■ Stored data:
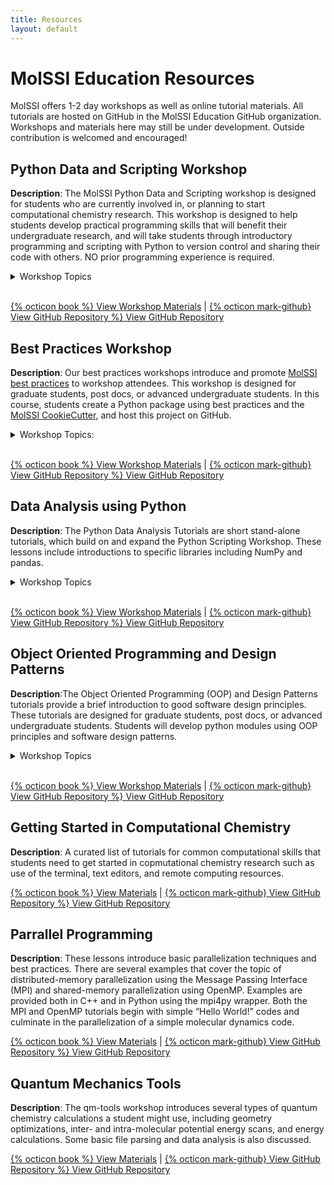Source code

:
 ```yaml
---
title: Resources
layout: default
---
```


# MolSSI Education Resources

MolSSI offers 1-2 day workshops as well as online tutorial materials. All tutorials are hosted on GitHub in the MolSSI Education GitHub organization. Workshops and materials here may still be under development. Outside contribution is welcomed and encouraged!

## Python Data and Scripting Workshop
**Description**: The MolSSI Python Data and Scripting workshop is designed for students who are currently involved in, or planning to start computational chemistry research. This workshop is designed to help students develop practical programming skills that will benefit their undergraduate research, and will take students through introductory programming and scripting with Python to version control and sharing their code with others. NO prior programming experience is required.

<details>
    <summary>Workshop Topics</summary>
        <li> Basic Python syntax and control structures  
        <li> Reading and writing files  
        <li> File manipulation and parsing
        <li> Analyzing and graphing data
        <li> Writing functions
        <li> Creating command line programs from Python scripts
        <li> Basic testing using PyTest
        <li> Version control with git
        <li> Sharing code on GitHub

</details>
<br>

[{% octicon book %} View Workshop Materials](https://molssi-education.github.io/python_scripting_cms/) | 
[{% octicon mark-github} View GitHub Repository %} View GitHub Repository](https://github.com/MolSSI-Education/python_scripting_cms)


## Best Practices Workshop
**Description**: Our best practices workshops introduce and promote [MolSSI best practices](https://molssi.org/education/best-practices/) to workshop attendees. This workshop is designed for graduate students, post docs, or advanced undergraduate students. In this course, students create a Python package using best practices and the [MolSSI CookieCutter](https://github.com/MolSSI/cookiecutter-cms), and host this project on GitHub.

<details>
    <summary>Workshop Topics:</summary>
    <li> Conda and Python environments
    <li> Structuring a Python project using the MolSSI CookieCutter.
    <li> Version control using git
    <li> Python Coding Style
    <li> Online code repositories such as GitHub
    <li> GitHub collaboration
    <li> Unit testing and the PyTest testing framework
    <li> Code coverage
    <li> Continuous integration tools
    <li> Documentation for Python packages using Sphinx.
</details>
<br>

[{% octicon book %} View Workshop Materials](https://molssi-education.github.io/CMS-Python-DevOps/) | 
[{% octicon mark-github} View GitHub Repository %} View GitHub Repository](https://github.com/MolSSI-Education/CMS-Python-DevOps/)

## Data Analysis using Python
**Description**: The Python Data Analysis Tutorials are short stand-alone tutorials, which build on and expand the Python Scripting Workshop. These lessons include introductions to specific libraries including NumPy and pandas.

<details>
    <summary>Workshop Topics</summary>
    <li> Features of NumPy Arrays
    <li> Introduction to Data Analysis using Pandas
</details>
<br>

[{% octicon book %} View Workshop Materials](https://molssi-education.github.io/python-data-analysis/) | 
[{% octicon mark-github} View GitHub Repository %} View GitHub Repository](https://github.com/molssi-education/python-data-analysis)

## Object Oriented Programming and Design Patterns
**Description**:The Object Oriented Programming (OOP) and Design Patterns tutorials provide a brief introduction to good software design principles. These tutorials are designed for graduate students, post docs, or advanced undergraduate students. Students will develop python modules using OOP principles and software design patterns.

<details>
    <summary>Workshop Topics</summary>
    <li> Encapsulation
    <li> Data Abstraction
    <li> Inheritance
    <li> Polymorphism
    <li> Factory Design Pattern
    <li> Adapter Design Pattern
    <li> Facade Design Pattern
    <li> Observer Design Pattern
</details>
<br>

[{% octicon book %} View Workshop Materials](https://molssi-education.github.io/oop_and_design_patterns/index.html) | 
[{% octicon mark-github} View GitHub Repository %} View GitHub Repository](https://github.com/MolSSI-Education/oop_and_design_patterns)

## Getting Started in Computational Chemistry
**Description**: A curated list of tutorials for common computational skills that students need to get started in copmutational chemistry research such as use of the terminal, text editors, and remote computing resources.

[{% octicon book %} View Materials](https://molssi-education.github.io/getting-started-computational-chemistry/index.html) | 
[{% octicon mark-github} View GitHub Repository %} View GitHub Repository](https://github.com/MolSSI-Education/getting-started-computational-chemistry)


## Parrallel Programming
**Description**: These lessons introduce basic parallelization techniques and best practices.  There are several examples that cover the topic of distributed-memory parallelization using the Message Passing Interface (MPI) and shared-memory parallelization using OpenMP.  Examples are provided both in C++ and in Python using the mpi4py wrapper. Both the MPI and OpenMP tutorials begin with simple “Hello World!” codes and culminate in the parallelization of a simple molecular dynamics code.

[{% octicon book %} View Materials](https://molssi-education.github.io/parallel-programming/) | 
[{% octicon mark-github} View GitHub Repository %} View GitHub Repository](https://github.com/MolSSI-Education/parallel-programming)

## Quantum Mechanics Tools
**Description**: The qm-tools workshop introduces several types of quantum chemistry calculations a student might use, including geometry optimizations, inter- and intra-molecular potential energy scans, and energy calculations.  Some basic file parsing and data analysis is also discussed.

[{% octicon book %} View Materials](https://github.com/MolSSI-Education/qm-tools/) | 
[{% octicon mark-github} View GitHub Repository %} View GitHub Repository](https://molssi-education.github.io/qm-tools/)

■ Exercise prompt:
Would you print all the entries again exactly, minus any pictures?

■ Written response:
Source code

:
 ```yaml
---
title: Resources
layout: default
---
```


# MolSSI Education Resources

MolSSI offers 1-2 day workshops as well as online tutorial materials. All tutorials are hosted on GitHub in the MolSSI Education GitHub organization. Workshops and materials here may still be under development. Outside contribution is welcomed and encouraged!

## Python Data and Scripting Workshop
**Description**: The MolSSI Python Data and Scripting workshop is designed for students who are currently involved in, or planning to start computational chemistry research. This workshop is designed to help students develop practical programming skills that will benefit their undergraduate research, and will take students through introductory programming and scripting with Python to version control and sharing their code with others. NO prior programming experience is required.

<details>
    <summary>Workshop Topics</summary>
        <li> Basic Python syntax and control structures  
        <li> Reading and writing files  
        <li> File manipulation and parsing
        <li> Analyzing and graphing data
        <li> Writing functions
        <li> Creating command line programs from Python scripts
        <li> Basic testing using PyTest
        <li> Version control with git
        <li> Sharing code on GitHub

</details>
<br>

[{% octicon book %} View Workshop Materials](https://molssi-education.github.io/python_scripting_cms/) | 
[{% octicon mark-github} View GitHub Repository %} View GitHub Repository](https://github.com/MolSSI-Education/python_scripting_cms)


## Best Practices Workshop
**Description**: Our best practices workshops introduce and promote [MolSSI best practices](https://molssi.org/education/best-practices/) to workshop attendees. This workshop is designed for graduate students, post docs, or advanced undergraduate students. In this course, students create a Python package using best practices and the [MolSSI CookieCutter](https://github.com/MolSSI/cookiecutter-cms), and host this project on GitHub.

<details>
    <summary>Workshop Topics:</summary>
    <li> Conda and Python environments
    <li> Structuring a Python project using the MolSSI CookieCutter.
    <li> Version control using git
    <li> Python Coding Style
    <li> Online code repositories such as GitHub
    <li> GitHub collaboration
    <li> Unit testing and the PyTest testing framework
    <li> Code coverage
    <li> Continuous integration tools
    <li> Documentation for Python packages using Sphinx.
</details>
<br>

[{% octicon book %} View Workshop Materials](https://molssi-education.github.io/CMS-Python-DevOps/) | 
[{% octicon mark-github} View GitHub Repository %} View GitHub Repository](https://github.com/MolSSI-Education/CMS-Python-DevOps/)

## Data Analysis using Python
**Description**: The Python Data Analysis Tutorials are short stand-alone tutorials, which build on and expand the Python Scripting Workshop. These lessons include introductions to specific libraries including NumPy and pandas.

<details>
    <summary>Workshop Topics</summary>
    <li> Features of NumPy Arrays
    <li> Introduction to Data Analysis using Pandas
</details>
<br>

[{% octicon book %} View Workshop Materials](https://molssi-education.github.io/python-data-analysis/) | 
[{% octicon mark-github} View GitHub Repository %} View GitHub Repository](https://github.com/molssi-education/python-data-analysis)

## Object Oriented Programming and Design Patterns
**Description**:The Object Oriented Programming (OOP) and Design Patterns tutorials provide a brief introduction to good software design principles. These tutorials are designed for graduate students, post docs, or advanced undergraduate students. Students will develop python modules using OOP principles and software design patterns.

<details>
    <summary>Workshop Topics</summary>
    <li> Encapsulation
    <li> Data Abstraction
    <li> Inheritance
    <li> Polymorphism
    <li> Factory Design Pattern
    <li> Adapter Design Pattern
    <li> Facade Design Pattern
    <li> Observer Design Pattern
</details>
<br>

[{% octicon book %} View Workshop Materials](https://molssi-education.github.io/oop_and_design_patterns/index.html) | 
[{% octicon mark-github} View GitHub Repository %} View GitHub Repository](https://github.com/MolSSI-Education/oop_and_design_patterns)

## Getting Started in Computational Chemistry
**Description**: A curated list of tutorials for common computational skills that students need to get started in copmutational chemistry research such as use of the terminal, text editors, and remote computing resources.

[{% octicon book %} View Materials](https://molssi-education.github.io/getting-started-computational-chemistry/index.html) | 
[{% octicon mark-github} View GitHub Repository %} View GitHub Repository](https://github.com/MolSSI-Education/getting-started-computational-chemistry)


## Parrallel Programming
**Description**: These lessons introduce basic parallelization techniques and best practices.  There are several examples that cover the topic of distributed-memory parallelization using the Message Passing Interface (MPI) and shared-memory parallelization using OpenMP.  Examples are provided both in C++ and in Python using the mpi4py wrapper. Both the MPI and OpenMP tutorials begin with simple “Hello World!” codes and culminate in the parallelization of a simple molecular dynamics code.

[{% octicon book %} View Materials](https://molssi-education.github.io/parallel-programming/) | 
[{% octicon mark-github} View GitHub Repository %} View GitHub Repository](https://github.com/MolSSI-Education/parallel-programming)

## Quantum Mechanics Tools
**Description**: The qm-tools workshop introduces several types of quantum chemistry calculations a student might use, including geometry optimizations, inter- and intra-molecular potential energy scans, and energy calculations.  Some basic file parsing and data analysis is also discussed.

[{% octicon book %} View Materials](https://github.com/MolSSI-Education/qm-tools/) | 
[{% octicon mark-github} View GitHub Repository %} View GitHub Repository](https://molssi-education.github.io/qm-tools/)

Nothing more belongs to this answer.